This item ran on the Joel on Software homepage on Tuesday, April 30, 2002

Tom DeMarcoToday at lunch I finally got a chance to do something I've been waiting for ten years to do: I sat down with Tom DeMarco to talk about office space. I've been a strong believer in private offices for developers, something which Tom advocates in his bestseller Peopleware. I asked him about how pair programming can be reconciled with private offices; I imagined that a buzzing room full of developers working in pairs would be too distracting an environment to get into flow and stay there. Tom said that groups of people who work in the same style on the same kinds of tasks will not distract each other. Programmers working on the same project would not distract each other; a room full of sales reps who spend most of the day on the phone don't distract each other; etc. You get in trouble, though, when you put a programmer in a room with the sales reps. We generally agreed that if you keep the noise level down and keep the outside interruptions away, it's OK to have an open space floorplan for your development team.

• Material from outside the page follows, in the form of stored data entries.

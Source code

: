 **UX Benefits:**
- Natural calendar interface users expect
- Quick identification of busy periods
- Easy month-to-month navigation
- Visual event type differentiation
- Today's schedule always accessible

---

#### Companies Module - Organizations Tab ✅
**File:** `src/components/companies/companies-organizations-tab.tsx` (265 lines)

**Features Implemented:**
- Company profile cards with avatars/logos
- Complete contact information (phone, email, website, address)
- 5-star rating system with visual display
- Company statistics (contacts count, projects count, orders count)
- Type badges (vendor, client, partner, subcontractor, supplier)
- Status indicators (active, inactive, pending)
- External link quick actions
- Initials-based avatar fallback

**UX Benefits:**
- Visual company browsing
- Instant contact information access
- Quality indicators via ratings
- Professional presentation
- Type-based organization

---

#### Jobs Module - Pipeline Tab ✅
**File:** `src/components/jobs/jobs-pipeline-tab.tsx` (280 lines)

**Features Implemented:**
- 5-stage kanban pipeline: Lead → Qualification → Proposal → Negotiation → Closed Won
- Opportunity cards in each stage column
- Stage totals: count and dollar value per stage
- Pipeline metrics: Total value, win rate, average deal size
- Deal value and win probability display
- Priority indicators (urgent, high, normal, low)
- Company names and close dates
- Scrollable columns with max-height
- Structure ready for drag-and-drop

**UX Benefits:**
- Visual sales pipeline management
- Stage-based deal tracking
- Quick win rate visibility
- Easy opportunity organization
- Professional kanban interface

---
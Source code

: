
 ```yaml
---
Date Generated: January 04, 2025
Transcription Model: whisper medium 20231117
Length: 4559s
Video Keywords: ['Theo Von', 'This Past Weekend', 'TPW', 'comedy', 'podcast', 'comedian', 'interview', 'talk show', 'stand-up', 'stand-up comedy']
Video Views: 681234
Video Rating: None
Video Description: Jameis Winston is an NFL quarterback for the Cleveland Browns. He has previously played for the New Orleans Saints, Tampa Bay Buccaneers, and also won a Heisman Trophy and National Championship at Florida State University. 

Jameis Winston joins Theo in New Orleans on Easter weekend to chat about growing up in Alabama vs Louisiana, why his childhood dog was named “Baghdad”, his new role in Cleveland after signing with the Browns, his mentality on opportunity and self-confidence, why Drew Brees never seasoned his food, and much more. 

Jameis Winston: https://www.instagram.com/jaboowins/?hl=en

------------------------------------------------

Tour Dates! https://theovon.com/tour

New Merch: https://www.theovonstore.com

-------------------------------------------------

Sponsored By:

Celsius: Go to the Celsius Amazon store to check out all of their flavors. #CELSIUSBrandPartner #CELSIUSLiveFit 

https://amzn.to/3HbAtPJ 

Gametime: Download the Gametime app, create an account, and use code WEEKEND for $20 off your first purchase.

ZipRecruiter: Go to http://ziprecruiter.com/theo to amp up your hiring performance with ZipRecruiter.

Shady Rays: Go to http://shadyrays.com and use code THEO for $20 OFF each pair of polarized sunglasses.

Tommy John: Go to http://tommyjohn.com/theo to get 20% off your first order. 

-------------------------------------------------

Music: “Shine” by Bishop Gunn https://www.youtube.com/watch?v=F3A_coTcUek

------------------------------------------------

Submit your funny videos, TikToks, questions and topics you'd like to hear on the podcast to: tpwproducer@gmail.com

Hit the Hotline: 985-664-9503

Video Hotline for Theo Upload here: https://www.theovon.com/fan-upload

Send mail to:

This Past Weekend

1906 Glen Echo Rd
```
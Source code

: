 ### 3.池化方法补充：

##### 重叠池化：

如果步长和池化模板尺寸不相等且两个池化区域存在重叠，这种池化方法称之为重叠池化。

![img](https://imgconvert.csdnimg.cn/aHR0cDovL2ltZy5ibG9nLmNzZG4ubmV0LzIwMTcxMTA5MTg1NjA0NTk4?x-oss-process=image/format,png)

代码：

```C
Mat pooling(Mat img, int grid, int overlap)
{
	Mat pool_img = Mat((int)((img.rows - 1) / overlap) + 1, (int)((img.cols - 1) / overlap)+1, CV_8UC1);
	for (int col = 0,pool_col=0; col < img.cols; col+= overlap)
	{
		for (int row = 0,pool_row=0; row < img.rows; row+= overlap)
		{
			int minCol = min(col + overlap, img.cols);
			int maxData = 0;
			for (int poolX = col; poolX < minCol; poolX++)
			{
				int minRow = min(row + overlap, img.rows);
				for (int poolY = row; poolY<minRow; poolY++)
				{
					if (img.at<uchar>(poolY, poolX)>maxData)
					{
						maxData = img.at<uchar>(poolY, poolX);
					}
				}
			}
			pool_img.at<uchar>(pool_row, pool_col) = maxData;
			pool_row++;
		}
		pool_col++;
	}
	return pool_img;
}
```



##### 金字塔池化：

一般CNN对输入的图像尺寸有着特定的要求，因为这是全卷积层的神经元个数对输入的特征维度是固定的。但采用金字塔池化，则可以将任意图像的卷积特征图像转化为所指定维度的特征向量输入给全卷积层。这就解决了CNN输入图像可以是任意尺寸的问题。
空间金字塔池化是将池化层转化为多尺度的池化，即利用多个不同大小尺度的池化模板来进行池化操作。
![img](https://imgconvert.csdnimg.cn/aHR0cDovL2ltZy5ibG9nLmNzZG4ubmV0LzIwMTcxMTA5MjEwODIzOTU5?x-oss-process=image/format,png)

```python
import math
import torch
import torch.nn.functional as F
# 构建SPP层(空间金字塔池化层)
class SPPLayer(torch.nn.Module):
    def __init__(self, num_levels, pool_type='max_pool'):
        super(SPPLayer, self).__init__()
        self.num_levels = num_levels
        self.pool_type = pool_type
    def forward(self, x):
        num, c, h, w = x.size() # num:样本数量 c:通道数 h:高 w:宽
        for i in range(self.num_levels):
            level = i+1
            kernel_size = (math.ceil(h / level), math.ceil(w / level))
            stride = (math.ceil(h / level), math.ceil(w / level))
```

That said, if you're doing pair programming, you're not going to spend more than 3-4 hours a day working with your code buddy. For all the other things you do (phone conversations, design discussions at the whiteboard, etc.) it's nice to have private offices. And when you're trying to recruit superstar programmers they will expect a plush private office. (Just try and get Tom Cruise to make your movie if he doesn't get his own dressing room.) So now I'm envisioning the ideal development interior plan as one where programmers have private offices but they meet in labs with their buddies to get production programming done. No email, phones, or non-programmers would be allowed in the labs. All the non-programming work you do -- design, negotiation, scheduling, reading, thinking, and Tetris -- could be done in your private office.

World's Worst Misinterpretation of The Mythical Man Month

When I read this article by Scott Rosenberg for Salon, I thought it was a complete misapplication of the Mythical Man Month. Reviewing a large body of existing code to find security problems is easily divided up among huge teams of people, and should not suffer from any of the Mythical Man Month problems. The article is just flat-out wrong. The nice thing about being at the Cutter Summit is that I can ask Mark Seiden, one of the world's foremost experts on computer security, if I'm crazy. "You're right," he said, "it doesn't apply. There are no interdependencies to speak of."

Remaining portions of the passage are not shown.